Your objective
Below are entries; work out how many of their lines include the string "wiki", and reply with the number only.

** Materials provided follows **

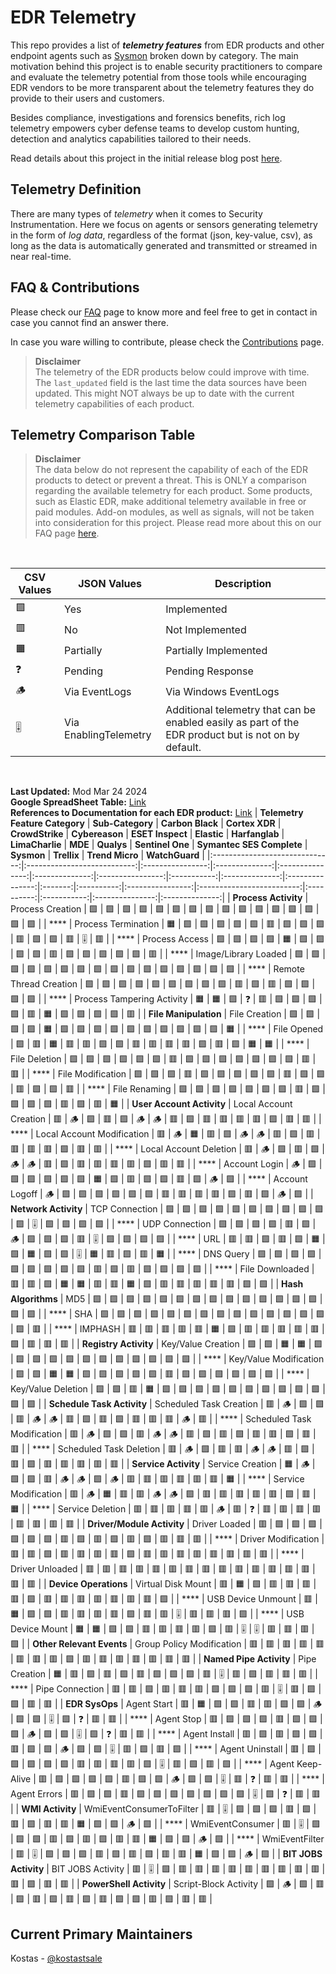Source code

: # EDR Telemetry

This repo provides a list of _**telemetry features**_ from EDR products and other endpoint agents such as [Sysmon](https://learn.microsoft.com/en-us/sysinternals/downloads/sysmon) broken down by category. The main motivation behind this project is to enable security practitioners to compare and evaluate the telemetry potential from those tools while encouraging EDR vendors to be more transparent about the telemetry features they do provide to their users and customers.

Besides compliance, investigations and forensics benefits, rich log telemetry empowers cyber defense teams to develop custom hunting, detection and analytics capabilities tailored to their needs.

Read details about this project in the initial release blog post [here](https://kostas-ts.medium.com/edr-telemetry-project-a-comprehensive-comparison-d5ed1745384b). 

## Telemetry Definition
There are many types of *telemetry* when it comes to Security Instrumentation. Here we focus on agents or sensors generating telemetry in the form of *log data*, regardless of the format (json, key-value, csv), as long as the data is automatically generated and transmitted or streamed in near real-time.

## FAQ & Contributions

Please check our [FAQ](https://github.com/tsale/EDR-Telemetry/wiki/FAQ) page to know more and feel free to get in contact in case you cannot find an answer there.

In case you ware willing to contribute, please check the [Contributions](https://github.com/tsale/EDR-Telemetry/wiki#contribution-guidelines) page.

>**Disclaimer**\
The telemetry of the EDR products below could improve with time. The `last_updated` field is the last time the data sources have been updated. This might NOT always be up to date with the current telemetry capabilities of each product.
>

Telemetry Comparison Table
-----------------------------------

>**Disclaimer**\
The data below do not represent the capability of each of the EDR products to detect or prevent a threat. This is ONLY a comparison regarding the available telemetry for each product. Some products, such as Elastic EDR, make additional telemetry available in free or paid modules. Add-on modules, as well as signals, will not be taken into consideration for this project. Please read more about this on our FAQ page [here](https://github.com/tsale/EDR-Telemetry/wiki/FAQ#7-what-is-the-scope-of-the-telemetry-comparison-table-for-edr-products).

<br>

| CSV Values 	| JSON Values               	| Description
|-------	|-----------------------	|-----------------------
| 🟩     	| Yes           	        | Implemented
| 🟥     	| No       	                | Not Implemented
| 🟧     	| Partially	                | Partially Implemented
| ❓     	| Pending                	| Pending Response
| 🪵     	| Via EventLogs           	| Via Windows EventLogs
| 🎚️     	| Via EnablingTelemetry         	| Additional telemetry that can be enabled easily as part of the EDR product but is not on by default.
<br>

**Last Updated:** Mod Mar 24 2024\
**Google SpreadSheet Table:** [Link](https://docs.google.com/spreadsheets/d/1ZMFrD6F6tvPtf_8McC-kWrNBBec_6Si3NW6AoWf3Kbg/edit?usp=sharing) \
**References to Documentation for each EDR product:** [Link](https://github.com/tsale/EDR-Telemetry/wiki#product-documentation-references)
| **Telemetry Feature Category** | **Sub-Category**            | **Carbon Black** | **Cortex XDR** | **CrowdStrike** | **Cybereason** | **ESET Inspect** | **Elastic** | **Harfanglab** | **LimaCharlie** | **MDE** | **Qualys** | **Sentinel One** | **Symantec SES Complete** | **Sysmon** | **Trellix** | **Trend Micro** | **WatchGuard** |
|:------------------------------:|:---------------------------:|:----------------:|:--------------:|:---------------:|:--------------:|:----------------:|:-----------:|:--------------:|:---------------:|:-------:|:----------:|:----------------:|:-------------------------:|:----------:|:-----------:|:---------------:|:--------------:|
| **Process Activity**           | Process Creation            | 🟩               | 🟩             | 🟩              | 🟩             | 🟩               | 🟩          | 🟩             | 🟩              | 🟩      | 🟩         | 🟩               | 🟩                        | 🟩         | 🟩          | 🟩              | 🟩             |
| ****                           | Process Termination         | 🟧               | 🟩             | 🟩              | 🟩             | 🟩               | 🟩          | 🟥             | 🟩              | 🟩      | 🟩         | 🟥               | 🟩                        | 🟩         | 🟥          | 🎚️             | 🟥             |
| ****                           | Process Access              | 🟩               | 🟩             | 🟩              | 🟩             | 🟧               | 🟩          | 🟩             | 🟩              | 🟩      | 🟥         | 🟩               | 🟩                        | 🟩         | 🟩          | 🟩              | 🟥             |
| ****                           | Image/Library Loaded        | 🟩               | 🟩             | 🟩              | 🟩             | 🟩               | 🟩          | 🟩             | 🟩              | 🟩      | 🟩         | 🟩               | 🟩                        | 🟩         | 🟩          | 🟩              | 🟩             |
| ****                           | Remote Thread Creation      | 🟩               | 🟩             | 🟩              | 🟩             | 🟩               | 🟩          | 🟩             | 🟩              | 🟩      | 🟥         | 🟩               | 🟥                        | 🟩         | 🟩          | 🟩              | 🟩             |
| ****                           | Process Tampering Activity  | 🟧               | 🟧             | 🟩              | ❓              | 🟥               | 🟩          | 🟩             | 🟩              | 🟩      | 🟥         | 🟧               | 🟩                        | 🟩         | 🟩          | 🟩              | 🟥             |
| **File Manipulation**          | File Creation               | 🟩               | 🟩             | 🟩              | 🟩             | 🟧               | 🟩          | 🟩             | 🟩              | 🟩      | 🟩         | 🟩               | 🟩                        | 🟩         | 🟩          | 🟩              | 🟧             |
| ****                           | File Opened                 | 🟩               | 🟥             | 🟧              | 🟥             | 🟥               | 🟩          | 🟩             | 🟥              | 🟥      | 🟥         | 🟥               | 🟩                        | 🟥         | 🟩          | 🟧              | 🟧             |
| ****                           | File Deletion               | 🟩               | 🟩             | 🟩              | 🟩             | 🟩               | 🟩          | 🟥             | 🟩              | 🟩      | 🟩         | 🟩               | 🟩                        | 🟩         | 🟩          | 🟥              | 🟥             |
| ****                           | File Modification           | 🟩               | 🟩             | 🟩              | 🟥             | 🟩               | 🟩          | 🟩             | 🟩              | 🟩      | 🟥         | 🟩               | 🟩                        | 🟥         | 🟩          | 🟩              | 🟥             |
| ****                           | File Renaming               | 🟩               | 🟩             | 🟩              | 🟩             | 🟩               | 🟩          | 🟩             | 🟥              | 🟩      | 🟩         | 🟩               | 🟩                        | 🟥         | 🟩          | 🟥              | 🟧             |
| **User Account Activity**      | Local Account Creation      | 🟥               | 🪵             | 🟩              | 🟥             | 🟩               | 🪵          | 🪵             | 🟥              | 🟩      | 🟥         | 🟥               | 🟥                        | 🟥         | 🟩          | 🟥              | 🟥             |
| ****                           | Local Account Modification  | 🟥               | 🪵             | 🟧              | 🟥             | 🟩               | 🪵          | 🪵             | 🟥              | 🟩      | 🟥         | 🟥               | 🟥                        | 🟥         | 🟩          | 🟥              | 🟥             |
| ****                           | Local Account Deletion      | 🟥               | 🪵             | 🟩              | 🟥             | 🟩               | 🪵          | 🪵             | 🟥              | 🟩      | 🟥         | 🟥               | 🟥                        | 🟥         | 🟩          | 🟥              | 🟥             |
| ****                           | Account Login               | 🪵               | 🟩             | 🟩              | 🟩             | 🟩               | 🟩          | 🟩             | 🟧              | 🟩      | 🟥         | 🟩               | 🟩                        | 🟥         | 🟩          | 🪵              | 🟩             |
| ****                           | Account Logoff              | 🪵               | 🟩             | 🟩              | 🟩             | 🟩               | 🟩          | 🟩             | 🟥              | 🟥      | 🟥         | 🟥               | 🟩                        | 🟥         | 🟩          | 🪵              | 🟩             |
| **Network Activity**           | TCP Connection              | 🟩               | 🟩             | 🟩              | 🟩             | 🟩               | 🟩          | 🟩             | 🟩              | 🟩      | 🟩         | 🟩               | 🎚️                       | 🟩         | 🟩          | 🟩              | 🟩             |
| ****                           | UDP Connection              | 🟩               | 🟩             | 🟩              | 🟩             | 🟥               | 🟩          | 🪵             | 🟩              | 🟩      | 🟩         | 🟥               | 🎚️                       | 🟩         | 🟩          | 🟩              | 🟩             |
| ****                           | URL                         | 🟥               | 🟥             | 🟩              | 🟥             | 🟩               | 🟧          | 🟩             | 🟧              | 🟩      | 🟩         | 🎚️              | 🟧                        | 🟥         | 🟩          | 🟥              | 🟧             |
| ****                           | DNS Query                   | 🟩               | 🟩             | 🟩              | 🟩             | 🟩               | 🟩          | 🟩             | 🟩              | 🟩      | 🟥         | 🟩               | 🟥                        | 🟩         | 🟩          | 🟩              | 🟩             |
| ****                           | File Downloaded             | 🟥               | 🟥             | 🟩              | 🟧             | 🟧               | 🟥          | 🟥             | 🟧              | 🟩      | 🟥         | 🟥               | 🟥                        | 🟥         | 🟥          | 🟩              | 🟩             |
| **Hash Algorithms**            | MD5                         | 🟩               | 🟩             | 🟩              | 🟩             | 🟩               | 🟩          | 🟩             | 🟩              | 🟩      | 🟩         | 🟩               | 🟩                        | 🟩         | 🟩          | 🟩              | 🟩             |
| ****                           | SHA                         | 🟩               | 🟩             | 🟩              | 🟩             | 🟩               | 🟩          | 🟩             | 🟩              | 🟩      | 🟩         | 🟩               | 🟩                        | 🟩         | 🟩          | 🟩              | 🟥             |
| ****                           | IMPHASH                     | 🟥               | 🟥             | 🟥              | 🟥             | 🟥               | 🟧          | 🟩             | 🟥              | 🟥      | 🟥         | 🟥               | 🟥                        | 🟩         | 🟥          | 🟥              | 🟥             |
| **Registry Activity**          | Key/Value Creation          | 🟩               | 🟩             | 🟧              | 🟧             | 🟩               | 🟩          | 🟩             | 🟩              | 🟩      | 🟩         | 🟩               | 🟩                        | 🟩         | 🟩          | 🟩              | 🟩             |
| ****                           | Key/Value Modification      | 🟩               | 🟩             | 🟧              | 🟧             | 🟩               | 🟩          | 🟩             | 🟩              | 🟩      | 🟥         | 🟩               | 🟩                        | 🟩         | 🟩          | 🟩              | 🟩             |
| ****                           | Key/Value Deletion          | 🟩               | 🟩             | 🟥              | 🟧             | 🟩               | 🟩          | 🟩             | 🟩              | 🟩      | 🟩         | 🟩               | 🟩                        | 🟩         | 🟩          | 🟩              | 🟩             |
| **Schedule Task Activity**     | Scheduled Task Creation     | 🟥               | 🪵             | 🟩              | 🟩             | 🟥               | 🪵          | 🪵             | 🟥              | 🟩      | 🟥         | 🟩               | 🟥                        | 🟥         | 🟥          | 🪵              | 🟥             |
| ****                           | Scheduled Task Modification | 🟥               | 🪵             | 🟩              | 🟩             | 🟥               | 🪵          | 🪵             | 🟥              | 🟩      | 🟥         | 🟩               | 🟥                        | 🟥         | 🟩          | 🟥              | 🟥             |
| ****                           | Scheduled Task Deletion     | 🟥               | 🪵             | 🟩              | 🟥             | 🟥               | 🪵          | 🪵             | 🟥              | 🟩      | 🟥         | 🟩               | 🟥                        | 🟥         | 🟥          | 🟥              | 🟥             |
| **Service Activity**           | Service Creation            | 🟧               | 🪵             | 🟩              | 🟩             | 🟥               | 🪵          | 🪵             | 🟩              | 🪵      | 🟥         | 🟥               | 🟥                        | 🟥         | 🟥          | 🟥              | 🟧             |
| ****                           | Service Modification        | 🟥               | 🪵             | 🟧              | 🟥             | 🟥               | 🪵          | 🪵             | 🟩              | 🟥      | 🟥         | 🟥               | 🟥                        | 🟥         | 🟩          | 🟥              | 🟧             |
| ****                           | Service Deletion            | 🟥               | 🟥             | 🟥              | 🟥             | 🟥               | 🪵          | 🟥             | ❓               | 🟥      | 🟥         | 🟥               | 🟥                        | 🟥         | 🟥          | 🟥              | 🟥             |
| **Driver/Module Activity**     | Driver Loaded               | 🟥               | 🟩             | 🟩              | 🟩             | 🟩               | 🟩          | 🟩             | 🟥              | 🟩      | 🟥         | 🟩               | 🟥                        | 🟩         | 🟥          | 🟥              | 🟥             |
| ****                           | Driver Modification         | 🟥               | 🟥             | 🟩              | 🟥             | 🟥               | 🟥          | 🟥             | 🟩              | 🟥      | 🟥         | 🟥               | 🟥                        | 🟥         | 🟥          | 🟥              | 🟥             |
| ****                           | Driver Unloaded             | 🟥               | 🟥             | 🟥              | 🟥             | 🟥               | 🟥          | 🟥             | 🟥              | 🟥      | 🟥         | 🟥               | 🟥                        | 🟥         | 🟥          | 🟥              | 🟥             |
| **Device Operations**          | Virtual Disk Mount          | 🟥               | 🟧             | 🟩              | 🟥             | 🟥               | 🟥          | 🟥             | 🟩              | 🟥      | 🟥         | 🟥               | 🟥                        | 🟥         | 🟥          | 🟥              | 🟩             |
| ****                           | USB Device Unmount          | 🟥               | 🟧             | 🟩              | 🟩             | 🟥               | 🟥          | 🟥             | 🟥              | 🟩      | 🟥         | 🟥               | 🎚️                       | 🟥         | 🟥          | 🟥              | 🟩             |
| ****                           | USB Device Mount            | 🟧               | 🟧             | 🟩              | 🟩             | 🟥               | 🟥          | 🟥             | 🟥              | 🟩      | 🟥         | 🎚️              | 🎚️                       | 🟥         | 🟥          | 🟥              | 🟩             |
| **Other Relevant Events**      | Group Policy Modification   | 🟥               | 🟥             | 🟥              | 🟥             | 🟥               | 🟥          | 🟥             | 🟥              | 🟩      | 🟥         | 🟥               | 🟥                        | 🟥         | 🟥          | 🟥              | 🟥             |
| **Named Pipe Activity**        | Pipe Creation               | 🟧               | 🟥             | 🟩              | 🟥             | 🟩               | 🟥          | 🟩             | 🟩              | 🟩      | 🟥         | 🎚️              | 🟥                        | 🟩         | 🟥          | 🟥              | 🟥             |
| ****                           | Pipe Connection             | 🟥               | 🟥             | 🟩              | 🟥             | 🟥               | 🟥          | 🟩             | 🟩              | 🟩      | 🟥         | 🎚️              | 🟥                        | 🟩         | 🟩          | 🟥              | 🟥             |
| **EDR SysOps**                 | Agent Start                 | 🟥               | 🟧             | 🟩              | 🟩             | 🟥               | 🟥          | 🟩             | 🟩              | 🪵      | 🟩         | 🟩               | 🎚️                       | 🟩         | ❓           | 🟥              | 🟥             |
| ****                           | Agent Stop                  | 🟥               | 🟩             | 🟩              | 🟩             | 🟥               | 🟩          | 🟩             | 🟩              | 🪵      | 🟩         | 🟩               | 🎚️                       | 🟩         | ❓           | 🟥              | 🟥             |
| ****                           | Agent Install               | 🟥               | 🟩             | 🟥              | 🟩             | 🟩               | 🟥          | 🟩             | 🟩              | 🪵      | 🟩         | 🟩               | 🎚️                       | 🟥         | 🟩          | 🟥              | 🟩             |
| ****                           | Agent Uninstall             | 🟥               | 🟩             | 🟩              | 🟩             | 🟩               | 🟩          | 🟥             | 🟥              | 🟥      | 🟥         | 🟩               | 🎚️                       | 🟥         | 🟩          | 🟥              | 🟩             |
| ****                           | Agent Keep-Alive            | 🟥               | 🟩             | 🟩              | 🟩             | 🟩               | 🟥          | 🟩             | 🟩              | 🪵      | 🟩         | 🟩               | 🎚️                       | 🟥         | ❓           | 🟥              | 🟥             |
| ****                           | Agent Errors                | 🟥               | 🟩             | 🟩              | 🟥             | 🟩               | 🟩          | 🟩             | 🟩              | 🟩      | 🟩         | 🟩               | 🎚️                       | 🟩         | ❓           | 🟥              | 🟥             |
| **WMI Activity**               | WmiEventConsumerToFilter    | 🟥               | 🎚️            | 🟩              | 🟩             | 🟩               | 🟥          | 🟩             | 🟥              | 🟩      | 🟥         | 🟥               | 🟧                        | 🟩         | 🟩          | 🪵              | 🟩             |
| ****                           | WmiEventConsumer            | 🟥               | 🎚️            | 🟩              | 🟩             | 🟩               | 🟥          | 🟩             | 🟥              | 🟩      | 🟥         | 🟥               | 🟧                        | 🟩         | 🟩          | 🪵              | 🟩             |
| ****                           | WmiEventFilter              | 🟥               | 🎚️            | 🟩              | 🟩             | 🟩               | 🟥          | 🟩             | 🟥              | 🟩      | 🟥         | 🟥               | 🟧                        | 🟩         | 🟩          | 🪵              | 🟩             |
| **BIT JOBS Activity**          | BIT JOBS Activity           | 🟥               | 🎚️            | 🟩              | 🟥             | 🟥               | 🟥          | 🟥             | 🟥              | 🟥      | 🟥         | 🟥               | 🟥                        | 🟥         | 🟩          | 🟥              | 🟥             |
| **PowerShell Activity**        | Script-Block Activity       | 🟩               | 🪵             | 🟩              | 🟥             | 🟩               | 🟥          | 🟩             | 🟥              | 🟩      | 🟥         | 🟩               | 🟩                        | 🟥         | 🟩          | 🟥              | 🟥             |





## Current Primary Maintainers
Kostas - [@kostastsale](https://twitter.com/Kostastsale)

** End of Materials provided **

Task answer
4